This seems pretty intuitively false, and so I tried to sum that up in the following way:
Suppose we have a subset \(A\) in the "universe" \(X\).
Let \(A=\{-n: n\in{N}\}\), a non-empty set ( \(N\) denotes the set of all natural numbers).
So \(A=\{-1, -2, -3, ..., -n\}\).
It is evident that there is no limit to how low the elements in \(A\) can become.
Since \(A\) is a non-empty set with no least element, we have arrived at the desired conclusion. Q.E.D.

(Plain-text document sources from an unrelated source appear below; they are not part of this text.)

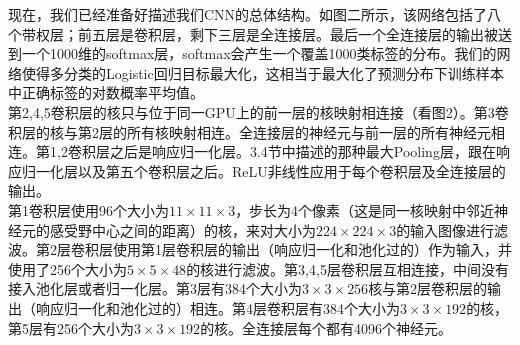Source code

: 现在，我们已经准备好描述我们CNN的总体结构。如图二所示，该网络包括了八个带权层；前五层是卷积层，剩下三层是全连接层。最后一个全连接层的输出被送到一个1000维的softmax层，softmax会产生一个覆盖1000类标签的分布。我们的网络使得多分类的Logistic回归目标最大化，这相当于最大化了预测分布下训练样本中正确标签的对数概率平均值。\\

第2,4,5卷积层的核只与位于同一GPU上的前一层的核映射相连接（看图2）。第3卷积层的核与第2层的所有核映射相连。全连接层的神经元与前一层的所有神经元相连。第1,2卷积层之后是响应归一化层。3.4节中描述的那种最大Pooling层，跟在响应归一化层以及第五个卷积层之后。ReLU非线性应用于每个卷积层及全连接层的输出。\\

第1卷积层使用96个大小为$11\times11\times3$，步长为4个像素（这是同一核映射中邻近神经元的感受野中心之间的距离）的核，来对大小为$224\times224\times3$的输入图像进行滤波。第2层卷积层使用第1层卷积层的输出（响应归一化和池化过的）作为输入，并使用了256个大小为$5\times5\times48$的核进行滤波。第3,4,5层卷积层互相连接，中间没有接入池化层或者归一化层。第3层有384个大小为$3\times3\times256$核与第2层卷积层的输出（响应归一化和池化过的）相连。第4层卷积层有384个大小为$3\times3\times192$的核，第5层有256个大小为$3\times3\times192$的核。全连接层每个都有4096个神经元。\\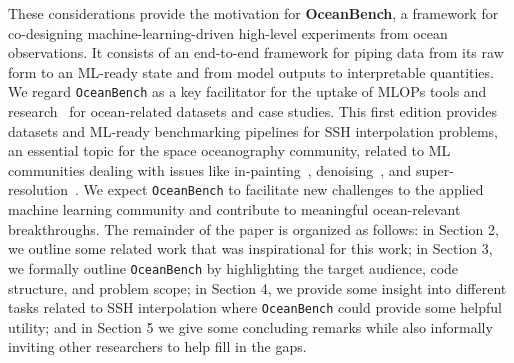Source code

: 
These considerations provide the motivation for \textbf{OceanBench}, a framework for co-designing machine-learning-driven high-level experiments from ocean observations. 
It consists of an end-to-end framework for piping data from its raw form to an ML-ready state and from model outputs to interpretable quantities. 
We regard \texttt{OceanBench} as a key facilitator for the uptake of MLOPs tools and research~\cite{MLOPS1,MLOPS2} for ocean-related datasets and case studies. This first edition provides datasets and ML-ready benchmarking pipelines for SSH interpolation problems, an essential topic for the space oceanography community, related to ML communities dealing with issues like in-painting~\cite{InPaintingSurvey}, denoising~\cite{DENOISESURVEY,DENOISESURVEY2}, and super-resolution~\cite{SuperResSurvey}. 
We expect \texttt{OceanBench} to facilitate new challenges to the applied machine learning community and contribute to meaningful ocean-relevant breakthroughs.
%
The remainder of the paper is organized as follows: in Section 2, we outline some related work that was inspirational for this work; in  Section 3, we formally outline \texttt{OceanBench} by highlighting the target audience, code structure, and problem scope; in Section 4, we provide some insight into different tasks related to SSH interpolation where \texttt{OceanBench} could provide some helpful utility; and in Section 5 we give some concluding remarks while also informally inviting other researchers to help fill in the gaps.

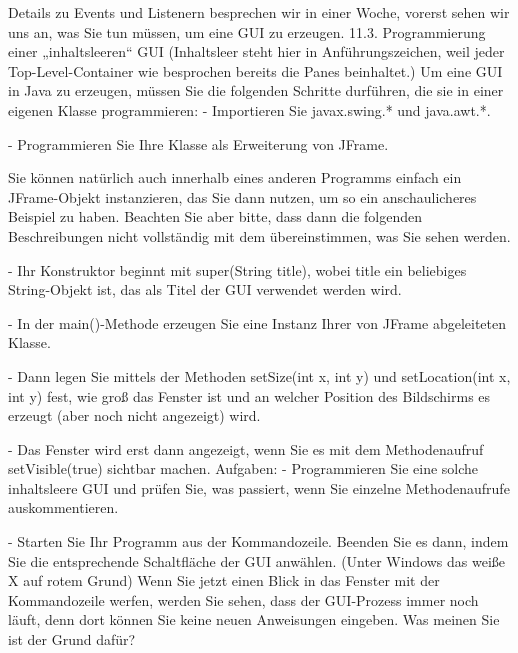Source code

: Details zu Events und Listenern besprechen wir in einer Woche, vorerst sehen wir uns an, was Sie tun müssen, um eine GUI zu erzeugen.
11.3.	Programmierung einer „inhaltsleeren“ GUI
(Inhaltsleer steht hier in Anführungszeichen, weil jeder Top-Level-Container wie besprochen bereits die Panes beinhaltet.)
Um eine GUI in Java zu erzeugen, müssen Sie die folgenden Schritte durführen, die sie in einer eigenen Klasse programmieren:
-	Importieren Sie javax.swing.* und java.awt.*.

-	Programmieren Sie Ihre Klasse als Erweiterung von JFrame. 

Sie können natürlich auch innerhalb eines anderen Programms einfach ein JFrame-Objekt instanzieren, das Sie dann nutzen, um so ein anschaulicheres Beispiel zu haben. Beachten Sie aber bitte, dass dann die folgenden Beschreibungen nicht vollständig mit dem übereinstimmen, was Sie sehen werden.

-	Ihr Konstruktor beginnt mit super(String title), wobei title ein beliebiges String-Objekt ist, das als Titel der GUI verwendet werden wird.

-	In der main()-Methode erzeugen Sie eine Instanz Ihrer von JFrame abgeleiteten Klasse.

-	Dann legen Sie mittels der Methoden setSize(int x, int y) und setLocation(int x, int y) fest, wie groß das Fenster ist und an welcher Position des Bildschirms es erzeugt (aber noch nicht angezeigt) wird.

-	Das Fenster wird erst dann angezeigt, wenn Sie es mit dem Methodenaufruf setVisible(true) sichtbar machen.
Aufgaben:
-	Programmieren Sie eine solche inhaltsleere GUI und prüfen Sie, was passiert, wenn Sie einzelne Methodenaufrufe auskommentieren.

-	Starten Sie Ihr Programm aus der Kommandozeile. Beenden Sie es dann, indem Sie die entsprechende Schaltfläche der GUI anwählen. (Unter Windows das weiße X auf rotem Grund) Wenn Sie jetzt einen Blick in das Fenster mit der Kommandozeile werfen, werden Sie sehen, dass der GUI-Prozess immer noch läuft, denn dort können Sie keine neuen Anweisungen eingeben. Was meinen Sie ist der Grund dafür? 

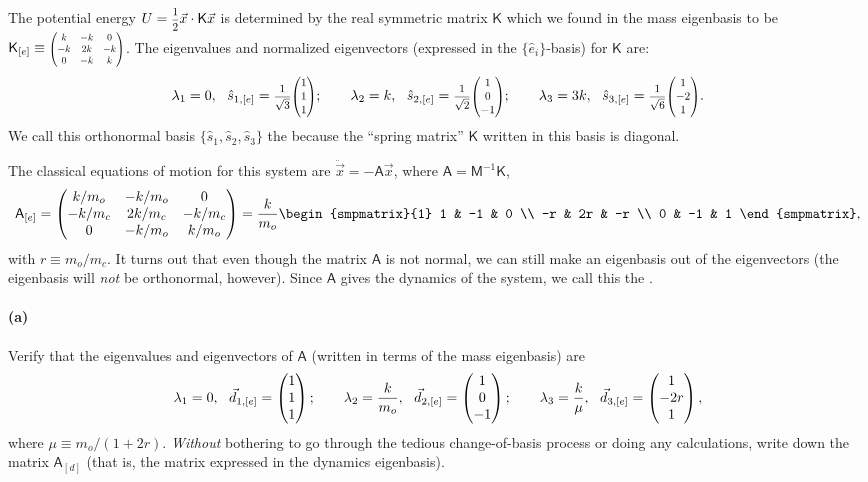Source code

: \documentclass{article}
\begin{document}
The potential energy $U = \fracsm{1}{2}\vec{x}\cdot \mathsf{K}\vec{x}$ is determined by the real symmetric matrix $\mathsf{K}$ which we found in the mass eigenbasis 
to be $\mathsf{K}_{[e]} \equiv \smmatrix{0.7}{k & -k & 0\\ -k & 2k & -k \\ 0 & -k & k}$. The eigenvalues and normalized eigenvectors (expressed in the $\{\hat{e}_{i}\}$-basis) for 
$\mathsf{K}$ are:
	\begin{equation*}
		\lambda_{1} = 0,	\ \ \hat{s}_{1,[e]} = \sqrtfinv{3}\smthreevect{1}{1}{1};	\qquad
		\lambda_{2} = k,	\ \ \hat{s}_{2,[e]} = \sqrtfinv{2}\smthreevect{1}{0}{-1};	\qquad
		\lambda_{3} = 3k,	\ \ \hat{s}_{3,[e]} = \sqrtfinv{6}\smthreevect{1}{-2}{1}.
	\end{equation*}
We call this orthonormal basis $\{\hat{s}_{1},\hat{s}_{2},\hat{s}_{3}\}$ the  because the ``spring matrix'' $\mathsf{K}$ written in this basis is
diagonal.\bigskip

The classical equations of motion for this system are $\ddot{\vec{x}} = -\mathsf{A}\vec{x}$, where $\mathsf{A} = \mathsf{M}^{-1}\mathsf{K}$,
	\begin{equation*} 
		\mathsf{A}_{[e]} = \begin{pmatrix} k/m_{o} & -k/m_{o} & 0\\ -k/m_{c} & 2k/m_{c} & -k/m_{c} \\ 0 & -k/m_{o} & k/m_{o}\end{pmatrix}
		= \frac{k}{m_{o}}\begin{smpmatrix}{1} 1 & -1 & 0 \\ -r & 2r & -r \\ 0 & -1 & 1 \end{smpmatrix},
	\end{equation*}
with $r \equiv m_{o}/m_{c}$.	
It turns out that even though the matrix $\mathsf{A}$ is not normal, we can still make an eigenbasis out of the eigenvectors (the eigenbasis will \emph{not}
be orthonormal, however).  Since $\mathsf{A}$ gives the dynamics of the system, we call this the .

\phline
\paragraph{(a)}
Verify that the eigenvalues and eigenvectors of $\mathsf{A}$ (written in terms of the mass eigenbasis) are
	\begin{equation*}
		\lambda_{1} = 0,				\ \ \vec{d}_{1,[e]} = \threevect{1}{1}{1};	\qquad
		\lambda_{2} = \frac{k}{m_{o}},		\ \ \vec{d}_{2,[e]} = \threevect{1}{0}{-1};	\qquad
		\lambda_{3} = \frac{k}{\mu},		\ \ \vec{d}_{3,[e]} = \threevect{1}{-2r}{1},
	\end{equation*}
where $\mu \equiv m_{o}/(1+2r)$.  
\emph{Without} bothering to go through the tedious change-of-basis process or doing any calculations, write down 
the matrix $\mathsf{A}_{[d]}$ (that is, the matrix expressed in the dynamics eigenbasis).
\end{document}
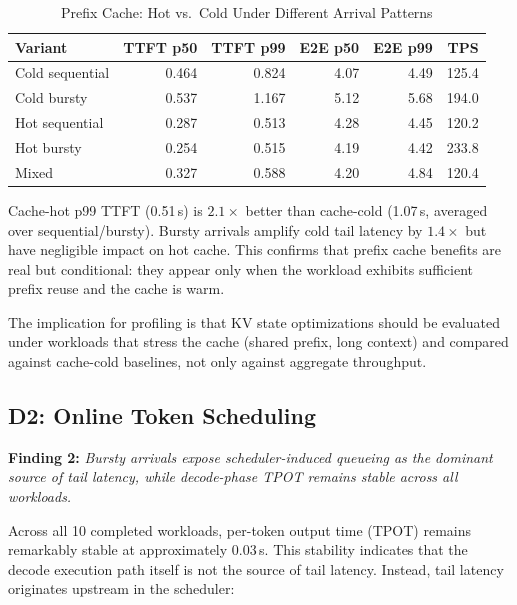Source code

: \documentclass[conference]{IEEEtran}
\begin{document}
\begin{table}[htbp]
\caption{Prefix Cache: Hot vs.\ Cold Under Different Arrival Patterns}
\label{tab:prefix-cache}
\begin{center}
\small
\begin{tabular}{@{}lrrrrr@{}}
\toprule
\textbf{Variant} & \textbf{TTFT p50} & \textbf{TTFT p99} & \textbf{E2E p50} & \textbf{E2E p99} & \textbf{TPS} \\
\midrule
Cold sequential & 0.464 & 0.824 & 4.07 & 4.49 & 125.4 \\
Cold bursty     & 0.537 & 1.167 & 5.12 & 5.68 & 194.0 \\
Hot sequential  & 0.287 & 0.513 & 4.28 & 4.45 & 120.2 \\
Hot bursty      & 0.254 & 0.515 & 4.19 & 4.42 & 233.8 \\
Mixed           & 0.327 & 0.588 & 4.20 & 4.84 & 120.4 \\
\bottomrule
\end{tabular}
\end{center}
\end{table}

Cache-hot p99 TTFT (0.51\,s) is $2.1\times$ better than cache-cold (1.07\,s,
averaged over sequential/bursty). Bursty arrivals amplify cold tail latency by
$1.4\times$ but have negligible impact on hot cache. This confirms that prefix
cache benefits are real but conditional: they appear only when the workload
exhibits sufficient prefix reuse and the cache is warm.

The implication for profiling is that KV state optimizations should be
evaluated under workloads that stress the cache (shared prefix, long context)
and compared against cache-cold baselines, not only against aggregate
throughput.

\subsection{D2: Online Token Scheduling}
\label{sec:scheduling}

\textbf{Finding 2:} \emph{Bursty arrivals expose scheduler-induced queueing
as the dominant source of tail latency, while decode-phase TPOT remains
stable across all workloads.}

Across all 10 completed workloads, per-token output time (TPOT) remains
remarkably stable at approximately $0.03$\,s. This stability indicates that
the decode execution path itself is not the source of tail latency. Instead,
tail latency originates upstream in the scheduler:
\end{document}
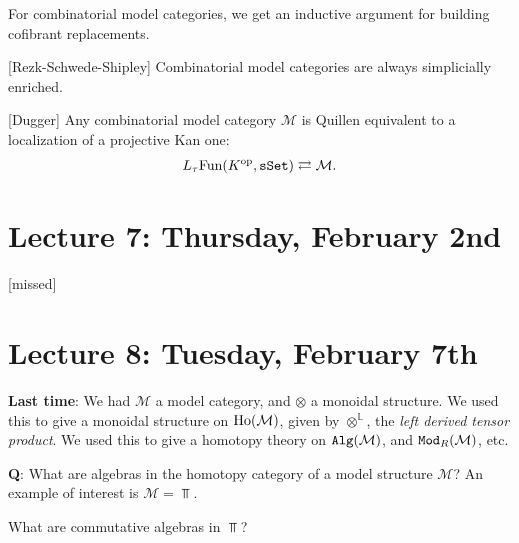 \documentclass[12pt]{amsart}
\theoremstyle{definition}
\begin{document}
For combinatorial model categories, we get an inductive argument for building cofibrant replacements.

[Rezk-Schwede-Shipley] Combinatorial model categories are always simplicially enriched.

[Dugger] Any combinatorial model category $\mathcal{M}$ is Quillen equivalent to a localization of a projective Kan one:
\begin{align*}
    L_\tau \text{Fun}(K^{\text{op}}, \texttt{sSet}) \rightleftarrows \mathcal{M}.
\end{align*}

\section{Lecture 7: Thursday, February 2nd}

[missed]

\section{Lecture 8: Tuesday, February 7th}

\textbf{Last time}: We had $\mathcal{M}$ a model category, and $\otimes$ a monoidal structure. We used this to give a monoidal structure on $\text{Ho}(\mathcal{M})$, given by $\otimes^{\mathbb{L}}$, the \textit{left derived tensor product}. We used this to give a homotopy theory on $\texttt{Alg}(\mathcal{M})$, and $\texttt{Mod}_R(\mathcal{M})$, etc.

\textbf{Q}: What are algebras in the homotopy category of a model structure $\mathcal{M}$? An example of interest is $\mathcal{M} = \Top$.

What are commutative algebras in $\Top$?
\end{document}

My professor gave me one out of three points on this problem and I just can't figure out why...
 

ZaidAlyafey

Well-known member
MHB Math Helper
Jan 17, 2013
1,667
Re: proving that not every non-empty set of integers has a least element

You must ask your teacher to know what is your mistake . A counter example should work out since for the non-empty set it has to have a least element . Choose the set to be The set $A$ as you did then this set has to be bounded by some element in $A$ from below let it be $-k \,\, , k\in \mathbb{N}$ but adding $-1$ will make $-(k+1)$ a lower bound , since $-(k+1)$ is already in the set $A$ this contradicts the result that $A$ has a least element.
 

Evgeny.Makarov

Well-known member
MHB Math Scholar
Jan 30, 2012
2,492
My professor gave me one out of three points on this problem and I just can't figure out why...
A week ago a Ukrainian boxer Wladimir Klitschko beat a Russian boxer Alexander Povetkin in a much-anticipated match. The match lasted all twelve rounds, and there was never a knockout, but Klitschko won on points by a unanimous decision. Similarly, you had the right idea about this problem, but there are several shortcomings in your argument that may have made your professor give you that grade.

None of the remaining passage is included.